The package requires at least a two-night stay and wants to make house-hunting a painless process. Beyond the foot massages and GPS, Canadian visitors also get a bottle of wine and dinner at the Bourbon Steak restaurant. And those who decide to purchase a home receive a kit complete with towels, goggles, underwater cameras and other goodies.
Fairmont worked with the Aventura Marketing Council to put together a list of luxury real estate agents who would treat the Canadian guests with kid gloves.
The Fairmont may benefit from a promotion the Beacon Council, the Greater Miami Convention & Visitors Bureau and several other organizations and corporations have launched. The groups are running a $2.4 million marketing campaign targeting vacationers and buyers from Canada, Brazil, New York and other major cities.
“Canada is our number one international market,” said Rolando Aedo, senior vice president of Tourism and Marketing at the Greater Miami Convention & Visitors Bureau. “The demographic of the typical Canadian traveler to Miami has changed. It’s mainly Euro-French Canadians – the extend-stay snowbirds.”
The Downtown Development Authority is on board to promote the condo market, the cultural scene and the night life, Aedo said.
“Our campaign focuses on Miami as a place to live, work and play,” Aedo said. “Targeting Canadians on all three fronts is important for Miami.

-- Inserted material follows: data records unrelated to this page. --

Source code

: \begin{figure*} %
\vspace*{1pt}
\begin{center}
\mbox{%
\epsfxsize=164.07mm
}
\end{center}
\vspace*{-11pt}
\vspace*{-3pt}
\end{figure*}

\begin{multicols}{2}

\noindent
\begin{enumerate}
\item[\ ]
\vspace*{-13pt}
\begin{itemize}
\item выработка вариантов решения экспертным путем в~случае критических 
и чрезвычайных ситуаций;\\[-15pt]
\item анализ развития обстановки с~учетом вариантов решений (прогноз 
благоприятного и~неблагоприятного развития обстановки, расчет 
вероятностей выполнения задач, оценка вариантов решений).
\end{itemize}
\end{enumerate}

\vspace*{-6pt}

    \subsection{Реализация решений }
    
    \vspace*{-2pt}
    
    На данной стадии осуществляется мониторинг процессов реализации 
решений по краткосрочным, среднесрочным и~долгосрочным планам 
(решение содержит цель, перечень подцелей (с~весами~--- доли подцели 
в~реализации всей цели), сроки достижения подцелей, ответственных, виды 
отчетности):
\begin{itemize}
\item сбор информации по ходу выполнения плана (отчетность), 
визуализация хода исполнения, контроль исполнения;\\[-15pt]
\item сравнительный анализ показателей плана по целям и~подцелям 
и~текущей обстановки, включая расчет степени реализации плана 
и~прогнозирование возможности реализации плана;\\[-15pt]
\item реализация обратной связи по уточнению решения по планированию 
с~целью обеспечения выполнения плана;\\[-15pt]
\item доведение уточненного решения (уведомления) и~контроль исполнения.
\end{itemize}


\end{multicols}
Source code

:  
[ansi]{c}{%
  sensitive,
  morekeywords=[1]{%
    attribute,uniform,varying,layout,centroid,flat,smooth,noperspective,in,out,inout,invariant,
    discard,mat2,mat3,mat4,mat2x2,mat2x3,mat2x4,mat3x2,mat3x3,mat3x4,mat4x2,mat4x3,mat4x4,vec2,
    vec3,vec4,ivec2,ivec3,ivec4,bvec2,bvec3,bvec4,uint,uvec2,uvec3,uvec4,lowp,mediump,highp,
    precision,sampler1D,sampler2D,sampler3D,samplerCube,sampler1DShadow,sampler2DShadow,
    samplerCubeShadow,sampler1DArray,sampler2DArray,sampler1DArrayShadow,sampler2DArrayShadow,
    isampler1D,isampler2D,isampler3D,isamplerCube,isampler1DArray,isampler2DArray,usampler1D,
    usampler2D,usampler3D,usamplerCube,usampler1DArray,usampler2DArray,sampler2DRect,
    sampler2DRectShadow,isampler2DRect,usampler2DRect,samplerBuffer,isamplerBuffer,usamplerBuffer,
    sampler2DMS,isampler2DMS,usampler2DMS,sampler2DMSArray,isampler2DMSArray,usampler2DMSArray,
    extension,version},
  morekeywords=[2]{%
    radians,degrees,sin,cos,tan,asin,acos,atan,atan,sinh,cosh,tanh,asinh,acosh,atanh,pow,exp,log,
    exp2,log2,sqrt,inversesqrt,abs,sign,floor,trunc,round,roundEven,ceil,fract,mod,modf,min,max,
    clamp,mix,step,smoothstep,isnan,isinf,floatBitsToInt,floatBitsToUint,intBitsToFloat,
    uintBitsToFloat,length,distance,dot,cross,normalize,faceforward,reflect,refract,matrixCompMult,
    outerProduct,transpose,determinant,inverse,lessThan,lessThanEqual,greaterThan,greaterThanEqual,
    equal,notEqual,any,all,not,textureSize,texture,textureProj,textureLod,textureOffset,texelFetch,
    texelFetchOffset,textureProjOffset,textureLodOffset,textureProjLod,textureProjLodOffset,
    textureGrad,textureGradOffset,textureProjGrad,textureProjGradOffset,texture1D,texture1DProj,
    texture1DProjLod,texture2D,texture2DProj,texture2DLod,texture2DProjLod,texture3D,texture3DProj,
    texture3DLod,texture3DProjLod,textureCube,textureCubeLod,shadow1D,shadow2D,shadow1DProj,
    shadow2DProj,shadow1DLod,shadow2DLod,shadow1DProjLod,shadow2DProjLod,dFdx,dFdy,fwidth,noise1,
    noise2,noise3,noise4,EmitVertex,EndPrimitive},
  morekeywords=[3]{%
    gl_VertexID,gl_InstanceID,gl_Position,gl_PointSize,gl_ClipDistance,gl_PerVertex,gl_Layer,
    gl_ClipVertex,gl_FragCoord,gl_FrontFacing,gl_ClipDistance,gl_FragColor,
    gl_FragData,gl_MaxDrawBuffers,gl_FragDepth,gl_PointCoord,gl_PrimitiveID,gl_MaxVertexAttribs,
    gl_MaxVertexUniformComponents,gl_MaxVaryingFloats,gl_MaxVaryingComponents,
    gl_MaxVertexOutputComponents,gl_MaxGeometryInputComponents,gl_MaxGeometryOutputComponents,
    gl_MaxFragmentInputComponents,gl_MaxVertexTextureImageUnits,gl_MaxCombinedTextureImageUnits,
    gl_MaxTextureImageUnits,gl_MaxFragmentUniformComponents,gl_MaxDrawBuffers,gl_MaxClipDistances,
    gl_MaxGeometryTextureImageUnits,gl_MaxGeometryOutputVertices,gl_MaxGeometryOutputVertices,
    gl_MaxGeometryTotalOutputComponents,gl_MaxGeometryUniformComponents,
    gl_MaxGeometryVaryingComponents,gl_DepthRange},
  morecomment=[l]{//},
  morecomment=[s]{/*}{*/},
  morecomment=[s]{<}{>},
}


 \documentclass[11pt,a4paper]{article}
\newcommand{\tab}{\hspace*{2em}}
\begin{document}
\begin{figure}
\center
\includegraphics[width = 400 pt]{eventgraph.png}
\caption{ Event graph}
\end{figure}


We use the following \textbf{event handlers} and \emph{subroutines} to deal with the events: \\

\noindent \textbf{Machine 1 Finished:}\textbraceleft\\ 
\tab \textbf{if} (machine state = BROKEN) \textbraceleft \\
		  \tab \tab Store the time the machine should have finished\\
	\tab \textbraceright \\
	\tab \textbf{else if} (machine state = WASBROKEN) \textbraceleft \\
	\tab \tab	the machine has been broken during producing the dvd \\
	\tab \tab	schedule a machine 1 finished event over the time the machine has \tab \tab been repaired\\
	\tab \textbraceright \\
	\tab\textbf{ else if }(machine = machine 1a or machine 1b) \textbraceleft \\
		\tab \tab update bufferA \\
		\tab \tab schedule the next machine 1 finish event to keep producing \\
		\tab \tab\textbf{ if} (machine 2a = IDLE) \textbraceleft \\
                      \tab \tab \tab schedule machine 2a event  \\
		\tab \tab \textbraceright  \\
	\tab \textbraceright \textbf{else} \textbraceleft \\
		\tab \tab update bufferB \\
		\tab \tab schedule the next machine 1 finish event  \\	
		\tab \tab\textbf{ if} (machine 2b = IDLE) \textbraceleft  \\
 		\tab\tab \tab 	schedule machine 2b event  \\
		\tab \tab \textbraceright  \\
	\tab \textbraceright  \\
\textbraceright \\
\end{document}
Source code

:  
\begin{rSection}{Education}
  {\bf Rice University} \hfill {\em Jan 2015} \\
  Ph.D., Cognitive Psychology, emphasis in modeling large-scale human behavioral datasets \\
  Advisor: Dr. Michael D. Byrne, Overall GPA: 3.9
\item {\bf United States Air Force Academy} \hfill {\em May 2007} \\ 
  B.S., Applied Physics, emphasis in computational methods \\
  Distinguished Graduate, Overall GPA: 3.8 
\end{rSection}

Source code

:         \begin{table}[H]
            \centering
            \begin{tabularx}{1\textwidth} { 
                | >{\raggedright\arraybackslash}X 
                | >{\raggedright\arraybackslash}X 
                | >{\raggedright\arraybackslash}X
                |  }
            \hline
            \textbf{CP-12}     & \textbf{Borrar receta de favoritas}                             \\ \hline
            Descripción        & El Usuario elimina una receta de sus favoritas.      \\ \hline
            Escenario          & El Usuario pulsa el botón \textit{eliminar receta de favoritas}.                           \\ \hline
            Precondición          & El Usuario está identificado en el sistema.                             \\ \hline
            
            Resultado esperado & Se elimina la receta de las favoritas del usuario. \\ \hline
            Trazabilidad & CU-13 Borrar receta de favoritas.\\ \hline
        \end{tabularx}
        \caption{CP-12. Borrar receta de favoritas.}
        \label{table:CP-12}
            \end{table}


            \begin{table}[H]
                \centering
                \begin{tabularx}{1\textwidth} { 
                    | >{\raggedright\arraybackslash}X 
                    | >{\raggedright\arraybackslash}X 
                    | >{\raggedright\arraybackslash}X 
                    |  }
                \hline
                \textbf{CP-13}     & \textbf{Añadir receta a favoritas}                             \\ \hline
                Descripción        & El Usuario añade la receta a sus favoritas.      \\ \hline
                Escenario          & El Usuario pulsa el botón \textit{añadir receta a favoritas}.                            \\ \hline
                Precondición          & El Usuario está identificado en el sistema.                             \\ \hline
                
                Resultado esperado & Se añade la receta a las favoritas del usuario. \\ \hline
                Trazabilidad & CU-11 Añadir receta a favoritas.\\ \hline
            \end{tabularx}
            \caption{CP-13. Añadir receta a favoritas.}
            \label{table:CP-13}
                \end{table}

During these challenging times, it makes sense for us to target Canadians, who have a love affair with warm weather destinations like South Florida.”
Experts, though, said the Fairmont may be disappointed with the reservation volume.
In his 25 years of hotel marketing, Bruno Perez, vice president of Revpar Guru, a hotel software company in Miami Beach, hasn’t witnessed this type of effort. Although creative, he said, promoting vacation packages based on real estate sales isn’t the most effective campaign.
“I don’t see this as a strong volume driver at all. It’s very limiting. How many people in Canada are wanting to buy Florida real estate?” Perez asked rhetorically. “Once Canadians are here they may shop for real estate, but if I were running a hotel I would try many other things before targeting Canadian real estate buyers.”
The Fairmont hasn’t had any takers on its Future Floridian package, but Pinzur is confident that the snowbirds will begin flocking to South Florida soon — and to the hotel.
“We’re always throwing out creative packages to differentiate ourselves from what other hotels are doing,” Pinzur said. “This is the first time we’ve tried to draw a real estate connection. Of course, we’re not limiting the special to Canadians. Anyone can take advantage of this package.”
The package rates start at $839 for a two-night stay from Oct. 1 to Dec. 18 and $1,389 from Dec. 19 to Jan. 4 and $1,010 from Jan. 5 through April 30, 2010.